» Exercise objective:
Could you return the data below exactly as it appears?

» Excerpted records:
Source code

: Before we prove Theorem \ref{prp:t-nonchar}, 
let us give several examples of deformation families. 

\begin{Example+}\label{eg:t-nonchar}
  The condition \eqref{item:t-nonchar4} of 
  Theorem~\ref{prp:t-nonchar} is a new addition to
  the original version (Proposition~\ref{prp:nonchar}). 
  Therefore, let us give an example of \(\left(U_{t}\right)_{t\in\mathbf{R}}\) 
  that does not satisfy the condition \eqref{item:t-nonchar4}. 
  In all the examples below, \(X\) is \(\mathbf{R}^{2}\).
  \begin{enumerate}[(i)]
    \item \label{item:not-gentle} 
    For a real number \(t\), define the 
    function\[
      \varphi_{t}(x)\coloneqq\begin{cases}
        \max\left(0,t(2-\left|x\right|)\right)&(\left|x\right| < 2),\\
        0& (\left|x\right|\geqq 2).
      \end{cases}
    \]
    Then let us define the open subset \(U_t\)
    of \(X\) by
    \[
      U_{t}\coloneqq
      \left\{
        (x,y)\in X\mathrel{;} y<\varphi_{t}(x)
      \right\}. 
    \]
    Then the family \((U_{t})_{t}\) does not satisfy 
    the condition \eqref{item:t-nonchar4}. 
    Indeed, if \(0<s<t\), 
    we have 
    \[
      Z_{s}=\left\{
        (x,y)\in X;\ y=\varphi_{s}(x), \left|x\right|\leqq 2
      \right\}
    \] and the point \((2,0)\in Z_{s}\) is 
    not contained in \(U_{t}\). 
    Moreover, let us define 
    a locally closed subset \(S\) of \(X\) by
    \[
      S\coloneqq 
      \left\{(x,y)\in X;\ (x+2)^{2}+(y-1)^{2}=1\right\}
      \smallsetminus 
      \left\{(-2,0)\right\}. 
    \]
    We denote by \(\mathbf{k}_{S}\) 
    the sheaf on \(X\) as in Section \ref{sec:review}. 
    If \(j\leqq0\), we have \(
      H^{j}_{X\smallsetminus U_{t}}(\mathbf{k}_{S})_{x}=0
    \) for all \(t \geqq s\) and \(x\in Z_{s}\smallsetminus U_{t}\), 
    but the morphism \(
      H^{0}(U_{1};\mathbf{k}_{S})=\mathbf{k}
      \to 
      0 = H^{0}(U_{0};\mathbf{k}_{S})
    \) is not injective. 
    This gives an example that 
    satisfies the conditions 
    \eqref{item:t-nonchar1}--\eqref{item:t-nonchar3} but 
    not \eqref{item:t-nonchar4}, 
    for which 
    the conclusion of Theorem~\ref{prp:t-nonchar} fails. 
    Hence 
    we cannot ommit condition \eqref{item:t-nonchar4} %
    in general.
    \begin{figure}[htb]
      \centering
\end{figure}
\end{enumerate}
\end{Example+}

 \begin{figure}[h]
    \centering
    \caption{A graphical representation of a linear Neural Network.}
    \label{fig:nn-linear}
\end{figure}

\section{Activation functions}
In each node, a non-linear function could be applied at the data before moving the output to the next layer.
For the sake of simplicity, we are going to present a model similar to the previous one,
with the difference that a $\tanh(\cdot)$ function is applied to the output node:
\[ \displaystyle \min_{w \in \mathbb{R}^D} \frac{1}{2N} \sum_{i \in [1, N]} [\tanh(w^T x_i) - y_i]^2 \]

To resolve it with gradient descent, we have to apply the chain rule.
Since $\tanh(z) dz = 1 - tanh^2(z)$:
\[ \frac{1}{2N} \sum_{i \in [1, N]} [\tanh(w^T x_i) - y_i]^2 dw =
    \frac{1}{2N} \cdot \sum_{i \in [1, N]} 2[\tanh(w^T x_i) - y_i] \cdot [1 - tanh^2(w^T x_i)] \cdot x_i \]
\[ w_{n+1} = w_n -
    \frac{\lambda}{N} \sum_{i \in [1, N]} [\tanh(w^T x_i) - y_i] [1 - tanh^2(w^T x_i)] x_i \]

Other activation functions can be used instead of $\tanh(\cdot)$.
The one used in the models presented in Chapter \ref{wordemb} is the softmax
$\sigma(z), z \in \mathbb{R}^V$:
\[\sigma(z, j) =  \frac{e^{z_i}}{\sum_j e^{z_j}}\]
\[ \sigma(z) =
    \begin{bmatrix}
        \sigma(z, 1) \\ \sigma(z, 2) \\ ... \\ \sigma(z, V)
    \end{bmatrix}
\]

» Problem solution:
Source code

: Before we prove Theorem \ref{prp:t-nonchar}, 
let us give several examples of deformation families. 

\begin{Example+}\label{eg:t-nonchar}
  The condition \eqref{item:t-nonchar4} of 
  Theorem~\ref{prp:t-nonchar} is a new addition to
  the original version (Proposition~\ref{prp:nonchar}). 
  Therefore, let us give an example of \(\left(U_{t}\right)_{t\in\mathbf{R}}\) 
  that does not satisfy the condition \eqref{item:t-nonchar4}. 
  In all the examples below, \(X\) is \(\mathbf{R}^{2}\).
  \begin{enumerate}[(i)]
    \item \label{item:not-gentle} 
    For a real number \(t\), define the 
    function\[
      \varphi_{t}(x)\coloneqq\begin{cases}
        \max\left(0,t(2-\left|x\right|)\right)&(\left|x\right| < 2),\\
        0& (\left|x\right|\geqq 2).
      \end{cases}
    \]
    Then let us define the open subset \(U_t\)
    of \(X\) by
    \[
      U_{t}\coloneqq
      \left\{
        (x,y)\in X\mathrel{;} y<\varphi_{t}(x)
      \right\}. 
    \]
    Then the family \((U_{t})_{t}\) does not satisfy 
    the condition \eqref{item:t-nonchar4}. 
    Indeed, if \(0<s<t\), 
    we have 
    \[
      Z_{s}=\left\{
        (x,y)\in X;\ y=\varphi_{s}(x), \left|x\right|\leqq 2
      \right\}
    \] and the point \((2,0)\in Z_{s}\) is 
    not contained in \(U_{t}\). 
    Moreover, let us define 
    a locally closed subset \(S\) of \(X\) by
    \[
      S\coloneqq 
      \left\{(x,y)\in X;\ (x+2)^{2}+(y-1)^{2}=1\right\}
      \smallsetminus 
      \left\{(-2,0)\right\}. 
    \]
    We denote by \(\mathbf{k}_{S}\) 
    the sheaf on \(X\) as in Section \ref{sec:review}. 
    If \(j\leqq0\), we have \(
      H^{j}_{X\smallsetminus U_{t}}(\mathbf{k}_{S})_{x}=0
    \) for all \(t \geqq s\) and \(x\in Z_{s}\smallsetminus U_{t}\), 
    but the morphism \(
      H^{0}(U_{1};\mathbf{k}_{S})=\mathbf{k}
      \to 
      0 = H^{0}(U_{0};\mathbf{k}_{S})
    \) is not injective. 
    This gives an example that 
    satisfies the conditions 
    \eqref{item:t-nonchar1}--\eqref{item:t-nonchar3} but 
    not \eqref{item:t-nonchar4}, 
    for which 
    the conclusion of Theorem~\ref{prp:t-nonchar} fails. 
    Hence 
    we cannot ommit condition \eqref{item:t-nonchar4} %
    in general.
    \begin{figure}[htb]
      \centering
\end{figure}
\end{enumerate}
\end{Example+}

 \begin{figure}[h]
    \centering
    \caption{A graphical representation of a linear Neural Network.}
    \label{fig:nn-linear}
\end{figure}

\section{Activation functions}
In each node, a non-linear function could be applied at the data before moving the output to the next layer.
For the sake of simplicity, we are going to present a model similar to the previous one,
with the difference that a $\tanh(\cdot)$ function is applied to the output node:
\[ \displaystyle \min_{w \in \mathbb{R}^D} \frac{1}{2N} \sum_{i \in [1, N]} [\tanh(w^T x_i) - y_i]^2 \]

To resolve it with gradient descent, we have to apply the chain rule.
Since $\tanh(z) dz = 1 - tanh^2(z)$:
\[ \frac{1}{2N} \sum_{i \in [1, N]} [\tanh(w^T x_i) - y_i]^2 dw =
    \frac{1}{2N} \cdot \sum_{i \in [1, N]} 2[\tanh(w^T x_i) - y_i] \cdot [1 - tanh^2(w^T x_i)] \cdot x_i \]
\[ w_{n+1} = w_n -
    \frac{\lambda}{N} \sum_{i \in [1, N]} [\tanh(w^T x_i) - y_i] [1 - tanh^2(w^T x_i)] x_i \]

Other activation functions can be used instead of $\tanh(\cdot)$.
The one used in the models presented in Chapter \ref{wordemb} is the softmax
$\sigma(z), z \in \mathbb{R}^V$:
\[\sigma(z, j) =  \frac{e^{z_i}}{\sum_j e^{z_j}}\]
\[ \sigma(z) =
    \begin{bmatrix}
        \sigma(z, 1) \\ \sigma(z, 2) \\ ... \\ \sigma(z, V)
    \end{bmatrix}
\]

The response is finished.